I described to the doctor - I've been his patient for a long time - how suicidal ideation often occurs as a thought loop, out of nowhere, with no apparent trigger except, perhaps, a memory, & when I recognize how I'm thinking I'm able to stop the loop by forcing myself to concentrate on something else. This simple advice was given to me by both a friend who occasionally ideaized & my former therapist. Oddly, the Doc had never heard ideation described as a loop mechanism. He does deal with that sort of thing in patients who hear voices. I hear only my own voice.

But the ability to thought loop is common in creativity. Repetitiveness to the point of obsessional thinking or action is necessary for practice & for development of an idea. Musicians do it all the time. Composers fixate on a single musical phrase until something in it breaks open into what follows. I've stopped in the middle of writing, prose or poem, like I've run into a barrier, gone out walking somewhere, repeating a sentence or line over & over in my mind, almost unaware I'm doing it, & suddenly the barrier drops & words flow as if being dictated. At that point the challenge is to let it flow while also remembering it. If you're a writer, you're familiar with these moments, fishing in your pockets or handbag or backpack for a ballpoint & scrap of paper, anything you can write on. I've jotted key words & phrases on napkins, restaurant checks, matchbook covers, on my arm. I've borrowed pens from waitresses. I recall borrowing a pen from a bar waitress when she brought the check, to complete a thought about the waitress I began when we ordered our first round. All through that evening I'd been distracted during conversation, by her & by what I knew might be the first line of a good poem. Others at the table probably noticed my attention drifting from time to time, I could not put the line out of my mind. One also has to let go of a good line when it goes nowhere.
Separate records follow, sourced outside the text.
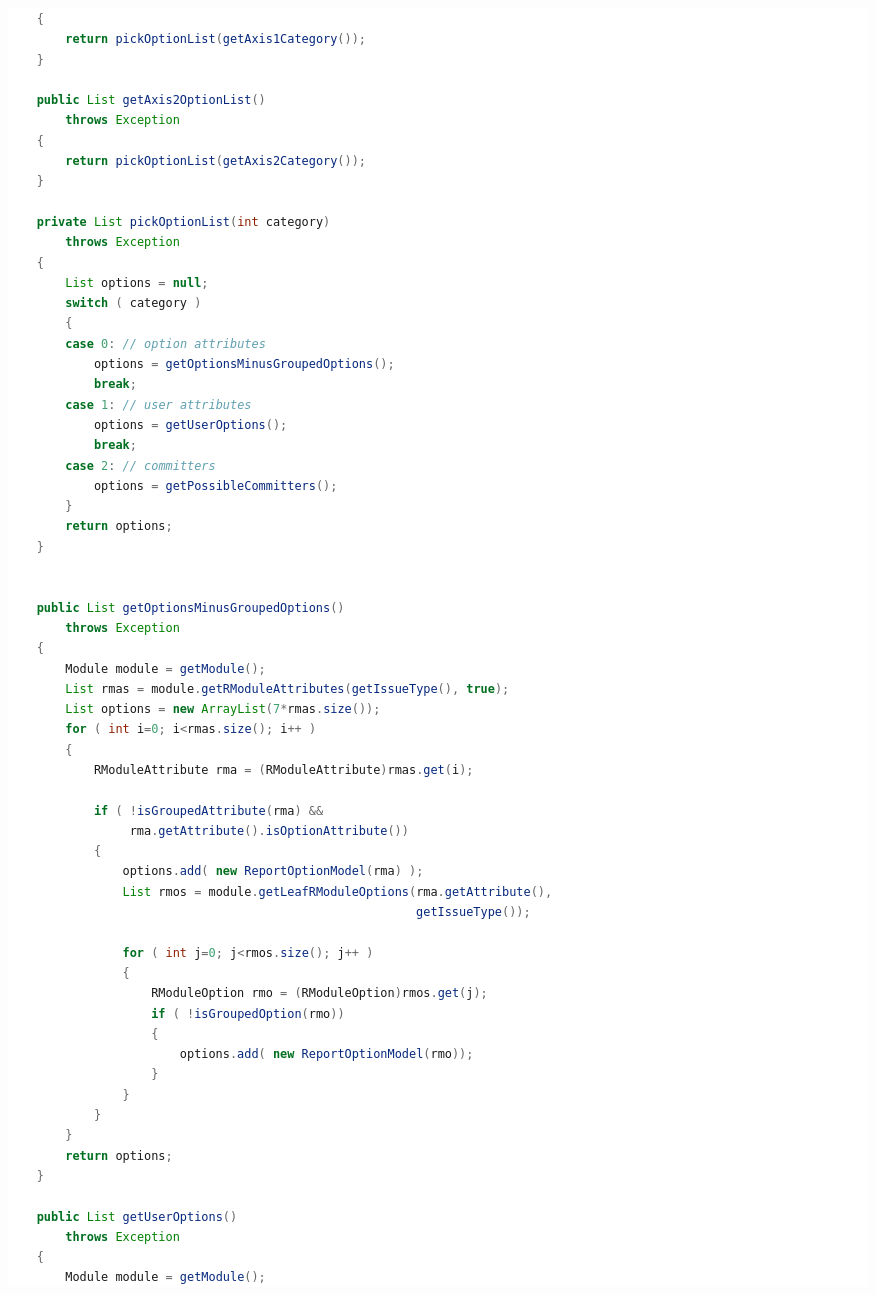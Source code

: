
 ```java
    {
        return pickOptionList(getAxis1Category());
    } 

    public List getAxis2OptionList()
        throws Exception
    {
        return pickOptionList(getAxis2Category());
    }

    private List pickOptionList(int category)
        throws Exception
    {
        List options = null;
        switch ( category ) 
        {
        case 0: // option attributes
            options = getOptionsMinusGroupedOptions();
            break;
        case 1: // user attributes
            options = getUserOptions();
            break;
        case 2: // committers
            options = getPossibleCommitters();
        }
        return options;
    }


    public List getOptionsMinusGroupedOptions()
        throws Exception
    {
        Module module = getModule();
        List rmas = module.getRModuleAttributes(getIssueType(), true);
        List options = new ArrayList(7*rmas.size());
        for ( int i=0; i<rmas.size(); i++ ) 
        {
            RModuleAttribute rma = (RModuleAttribute)rmas.get(i);

            if ( !isGroupedAttribute(rma) && 
                 rma.getAttribute().isOptionAttribute()) 
            {            
                options.add( new ReportOptionModel(rma) );
                List rmos = module.getLeafRModuleOptions(rma.getAttribute(),
                                                         getIssueType());

                for ( int j=0; j<rmos.size(); j++ ) 
                {
                    RModuleOption rmo = (RModuleOption)rmos.get(j);
                    if ( !isGroupedOption(rmo)) 
                    {
                        options.add( new ReportOptionModel(rmo));
                    }   
                }               
            }
        }
        return options;
    }

    public List getUserOptions()
        throws Exception
    {
        Module module = getModule();
```
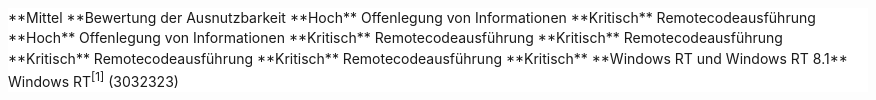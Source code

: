 </td>
<td style="border:1px solid black;">
**Mittel  
**Bewertung der Ausnutzbarkeit

</td>
<td style="border:1px solid black;">
**Hoch**  
Offenlegung von Informationen

</td>
<td style="border:1px solid black;">
**Kritisch**  
Remotecodeausführung

</td>
<td style="border:1px solid black;">
**Hoch**  
Offenlegung von Informationen

</td>
<td style="border:1px solid black;">
**Kritisch**  
Remotecodeausführung

</td>
<td style="border:1px solid black;">
**Kritisch**  
Remotecodeausführung

</td>
<td style="border:1px solid black;">
**Kritisch**  
Remotecodeausführung

</td>
<td style="border:1px solid black;">
**Kritisch**  
Remotecodeausführung

</td>
<td style="border:1px solid black;">
**Kritisch**

</td>
</tr>
<tr>
<td style="border:1px solid black;" colspan="10">
**Windows RT und Windows RT 8.1**

</td>
</tr>
<tr>
<td style="border:1px solid black;">
Windows RT<sup>[1]</sup>
(3032323)
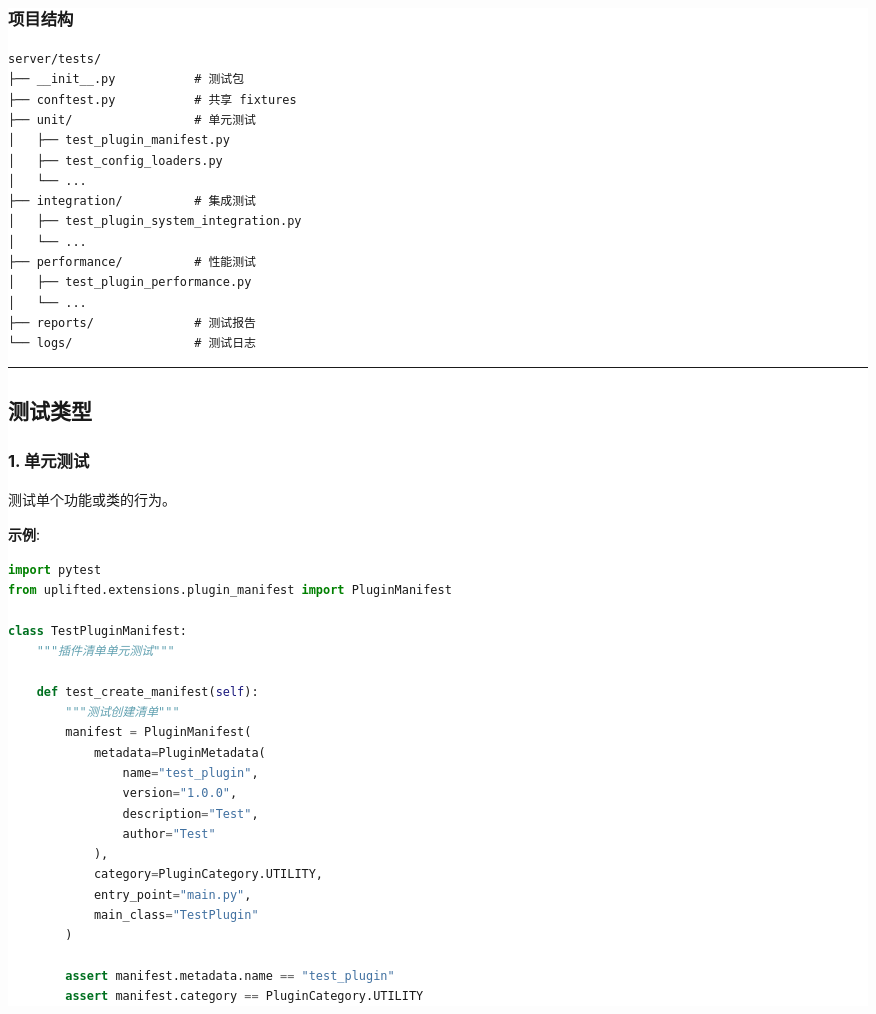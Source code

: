 
### 项目结构

```
server/tests/
├── __init__.py           # 测试包
├── conftest.py           # 共享 fixtures
├── unit/                 # 单元测试
│   ├── test_plugin_manifest.py
│   ├── test_config_loaders.py
│   └── ...
├── integration/          # 集成测试
│   ├── test_plugin_system_integration.py
│   └── ...
├── performance/          # 性能测试
│   ├── test_plugin_performance.py
│   └── ...
├── reports/              # 测试报告
└── logs/                 # 测试日志
```

---

## 测试类型

### 1. 单元测试

测试单个功能或类的行为。

**示例**:

```python
import pytest
from uplifted.extensions.plugin_manifest import PluginManifest

class TestPluginManifest:
    """插件清单单元测试"""

    def test_create_manifest(self):
        """测试创建清单"""
        manifest = PluginManifest(
            metadata=PluginMetadata(
                name="test_plugin",
                version="1.0.0",
                description="Test",
                author="Test"
            ),
            category=PluginCategory.UTILITY,
            entry_point="main.py",
            main_class="TestPlugin"
        )

        assert manifest.metadata.name == "test_plugin"
        assert manifest.category == PluginCategory.UTILITY
```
I used to visit a painter friend, before he moved out of the area, who would have every light in his place turned on, plus the TV in one room & a radio or record player in another, & he'd have a painting-in-progress propped on a table with some paints & brushes next to it, & we'd be hanging out & chatting, but he'd keep glancing at the painting, & as we talked he'd get up, walk over to the painting, & begin working on it. So while we had been talking he had also been fixated on whatever had made him put the brushes down. A lot of painters have the ability to carry on a conversation about anything with one part of the mind while solving a creative problem with another part. There may be more friendships between poets & painters than poets & poets, but that's another blog post topic.

Repetitive thinking can also be channeled into bad memories, anger, & ideation. Many artists are disturbed. For many mental health professionals, creativity is symptomatic expression. But they have differing ideas on how to manage it. My therapist viewed creativity positively as having its own psychological dynamics - she wasn't concerned with analyzng the art itself - apart from the difficulties of an artist lifestyle in America, the encouragement one did or did not receive from friends & family, & the underlying causes of self-destructive behavior, which did concern her very much. She admired artistic people. She was Russian.